Piemonte tells the newspaper it appears Dunlap didn't know the gun was loaded. Dunlap hasn't responded to requests for comment.

11:50 PM  
Blogger Morris Berman said...


I cdn't agree w/u more. Only trouble is, after all these yrs I haven't been able to convince anyone of this obvious truth. Oh well, life's a bitch and then u die.


3:44 AM  
Anonymous ellen said...

Another taser killing, of a 95 year old this time, referred to as 'blowback from the new warrior cops':

And on journalists at risk, 'The Strange Case of Barrett Brown.
Amid the outrage over the NSA's spying program, the jailing of journalist Barrett Brown points to a deeper and very troubling problem.'

A helpful 2 part presentation on youtube for anyone worried about the modern surveillance state 'Privacy A Postmortem'

jml, I very much appreciated the essay on silence from Illich.

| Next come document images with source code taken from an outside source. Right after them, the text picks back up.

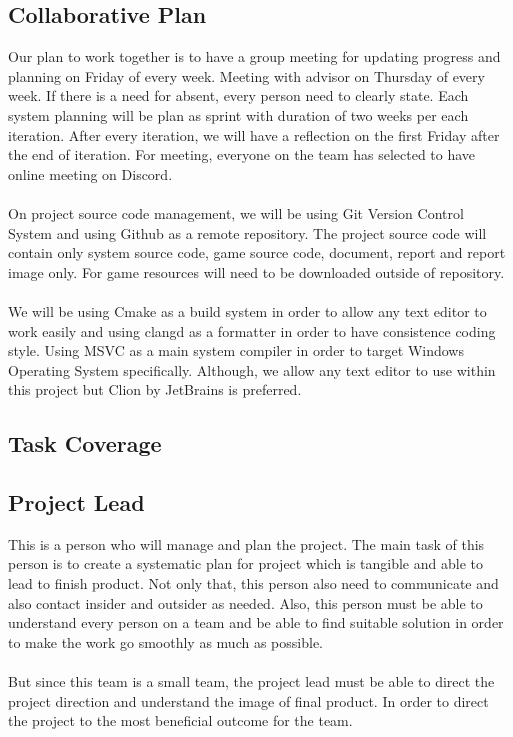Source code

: \begin{multicols}{2}
\raggedcolumns

\subsection{Collaborative Plan}
\label{subsec:collaborative-plan}
Our plan to work together is to have a group meeting for updating progress and planning on Friday of every week.
Meeting with advisor on Thursday of every week.
If there is a need for absent, every person need to clearly state.
Each system planning will be plan as sprint with duration of two weeks per each iteration.
After every iteration, we will have a reflection on the first Friday after the end of iteration.
For meeting, everyone on the team has selected to have online meeting on Discord.
\\\\
On project source code management, we will be using Git Version Control System and using Github as
a remote repository.
The project source code will contain only system source code, game source code, document, report and report image only.
For game resources will need to be downloaded outside of repository.
\\\\
We will be using Cmake as a build system in order to allow any text editor to work easily and using clangd as a formatter
in order to have consistence coding style.
Using MSVC as a main system compiler in order to target Windows Operating System specifically.
Although, we allow any text editor to use within this project but Clion by JetBrains is preferred.

\subsection{Task Coverage}
\label{subsec:task-coverage}

\subsection*{Project Lead}
This is a person who will manage and plan the project.
The main task of this person is to create a systematic plan for project which is tangible and able to lead to finish product.
Not only that, this person also need to communicate and also contact insider and outsider as needed.
Also, this person must be able to understand every person on a team and be able to find suitable solution in order to make
the work go smoothly as much as possible.
\\\\
But since this team is a small team, the project lead must be able to direct the project direction and understand the image
of final product.
In order to direct the project to the most beneficial outcome for the team.


\end{multicols}
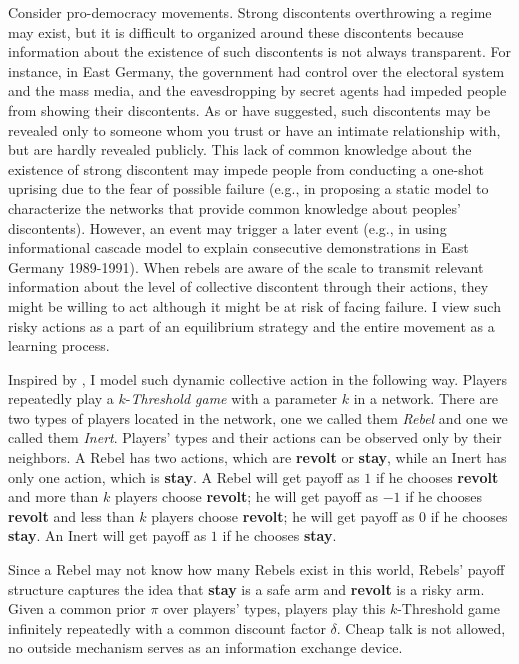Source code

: \documentclass[12pt,letter]{article}
\theoremstyle{definition}
\theoremstyle{remark}
\theoremstyle{claim}
\begin{document}
Consider pro-democracy movements. Strong discontents overthrowing a regime may exist, but it is difficult to organized around these discontents because information about the existence of such discontents is not always transparent. For instance, in East Germany, the government had control over the electoral system and the mass media, and the eavesdropping by secret agents had impeded people from showing their discontents. As \citep{Karl-Dieter1993} or \citep{Chwe2000} have suggested, such discontents may be revealed only to someone whom you trust or have an intimate relationship with, but are hardly revealed publicly. This lack of common knowledge about the existence of strong discontent may impede people from conducting a one-shot uprising due to the fear of possible failure (e.g., \citep{Chwe2000} in proposing a static model to characterize the networks that provide common knowledge about peoples' discontents). However, an event may trigger a later event (e.g., \citep{Lohmann2011} in using informational cascade model to explain consecutive demonstrations in East Germany 1989-1991). When rebels are aware of the scale to transmit relevant information about the level of collective discontent through their actions, they might be willing to act although it might be at risk of facing failure. I view such risky actions as a part of an equilibrium strategy and the entire movement as a learning process. 




Inspired by \citep{Chwe2000}, I model such dynamic collective action in the following way. Players repeatedly play a $k$-\textit{Threshold game} with a parameter $k$ in a network. There are two types of players located in the network, one we called them \textit{Rebel} and one we called them \textit{Inert}.  Players' types and their actions can be observed only by their neighbors. A Rebel has two actions, which are \textbf{revolt} or \textbf{stay}, while an Inert has only one action, which is \textbf{stay}. A Rebel will get payoff as $1$ if he chooses \textbf{revolt} and more than $k$ players choose \textbf{revolt}; he will get payoff as $-1$ if he chooses \textbf{revolt} and less than $k$ players choose \textbf{revolt}; he will get payoff as $0$ if he chooses \textbf{stay}. An Inert will get payoff as $1$ if he chooses \textbf{stay}.

Since a Rebel may not know how many Rebels exist in this world, Rebels' payoff structure captures the idea that \textbf{stay} is a safe arm and \textbf{revolt} is a risky arm. Given a common prior $\pi$ over players' types, players play this $k$-Threshold game infinitely repeatedly with a common discount factor $\delta$. Cheap talk is not allowed, no outside mechanism serves as an information exchange device. 
\end{document}
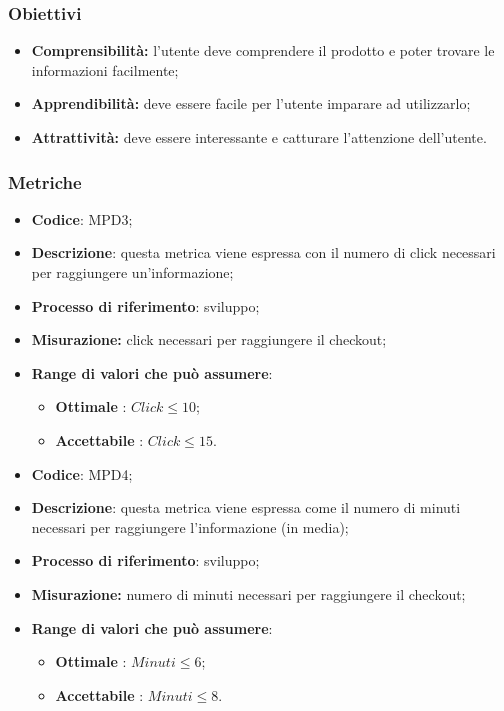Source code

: \subsubsection{Obiettivi}
\begin {itemize}
	\item \textbf{Comprensibilità:} l'utente deve comprendere il prodotto e poter trovare le informazioni facilmente;
	\item \textbf{Apprendibilità:} deve essere facile per l'utente imparare ad utilizzarlo;
	\item \textbf{Attrattività:} deve essere interessante e catturare l'attenzione dell'utente.
\end{itemize}
\subsubsection{Metriche}
\vspace{-1cm}
\begin{itemize}
	\item \textbf{Codice}: MPD3;
	\item \textbf{Descrizione}: questa metrica viene espressa con il numero di click necessari per raggiungere un'informazione;
		\item \textbf{Processo di riferimento}: sviluppo;
	\item \textbf{Misurazione:} click necessari per raggiungere il checkout;
	\item \textbf{Range di valori che può assumere}: 
		\begin{itemize}
			\item \textbf{Ottimale} : $Click \leq10$;
			\item \textbf{Accettabile} : $Click \leq15$.
		\end{itemize}
\end{itemize}
\vspace{-1cm}
\begin{itemize}
	\item \textbf{Codice}: MPD4;
	\item \textbf{Descrizione}: questa metrica viene espressa come il numero di minuti necessari per raggiungere l'informazione (in media);
	\item \textbf{Processo di riferimento}: sviluppo;
	\item \textbf{Misurazione:} numero di minuti necessari per raggiungere il checkout;
	\item \textbf{Range di valori che può assumere}: 
		\begin{itemize}
			\item \textbf{Ottimale} : $Minuti \leq6$;
			\item \textbf{Accettabile} : $Minuti \leq8$.
		\end{itemize}
\end{itemize}

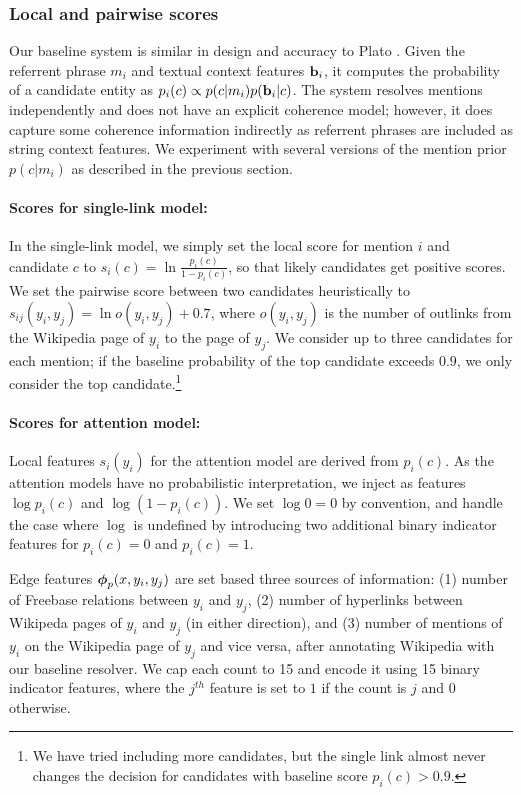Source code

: \subsubsection{Local and pairwise scores}
\label{sec:expt:features}

Our baseline system is similar in design and accuracy to Plato \cite{Lazic2015}.
Given the referrent phrase $m_i$ and textual context features ${\bf b}_i$, it computes
the probability of a candidate entity as $p_i(c) \propto p(c|m_i)p({\bf b}_i|c)$. 
The system resolves mentions independently and does not have an explicit coherence model;
however, it does capture some coherence information indirectly as referrent phrases are
included as string context features. We experiment with several versions of the
mention prior $p(c|m_i)$ as described in the previous section.


\paragraph*{Scores for single-link model:}
In the single-link model, we simply set the local score for
mention $i$ and candidate $c$ to $s_i(c) = \ln \frac{p_i(c )}{1 -
p_i(c)}$, so that likely candidates get positive
scores.  We set the pairwise score between two candidates heuristically to
$s_{ij}(y_i, y_j) = \ln o(y_i, y_j) + 0.7$, where $o(y_i, y_j)$ is the number of
outlinks from the Wikipedia page of $y_i$ to the page of $y_j$.  We
consider up to three candidates for each mention; if the baseline
probability of the top candidate exceeds $0.9$, we only consider the top
candidate.\footnote{We have tried including more candidates, but the single link
almost never changes the decision for candidates with baseline score $p_i(c)>0.9$.}

\paragraph*{Scores for attention model:}
{Local features} $s_i(y_i)$ for the attention model are derived
from $p_i(c)$.  As the attention models have no probabilistic
interpretation, we inject as features
$\log p_i(c)$ and $\log(1-p_i(c))$. We set $\log0=0$ by convention,
and handle the case where $\log$ is undefined by introducing two additional
binary indicator features for $p_i(c)=0$ and $p_i(c)=1$.

{Edge features} $\boldsymbol{\phi}_p(x,y_i,y_j)$ are set based three sources of information: (1) number of Freebase relations between $y_i$ and $y_j$, (2) number of hyperlinks between Wikipeda pages of $y_i$ and $y_j$ (in either direction), and
(3) number of mentions of $y_i$ on the Wikipedia page of $y_j$ and vice versa, after
annotating  Wikipedia with our baseline resolver. 
We cap each count to 15 and encode it using 15 binary indicator features,
where the $j^{th}$ feature is set to $1$ if the count is $j$ and $0$ otherwise.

"The only way to deal with an unfree world is to become so absolutely free that your very existence is an act of rebellion." – Albert Camus

6:26 AM  
Anonymous J S RANK said...

Dr. B and WAFering friends ...
Thought this would be more relevant here than in the new thread.

Re: OW and her ego.
I had talked with Chicago legend Studs Terkel on several occasions, and so was familiar with this tidbit. I could only find it mentioned here:

i never heard Studs speak or lash out in anger, although his views were strong and pointed. He would often laugh at himself. And, he could tell a phony a mile away.

Years ago, he observed that Americans were suffering from "collective Alzheimer's".
I have a feeling that he would be a WAFer today.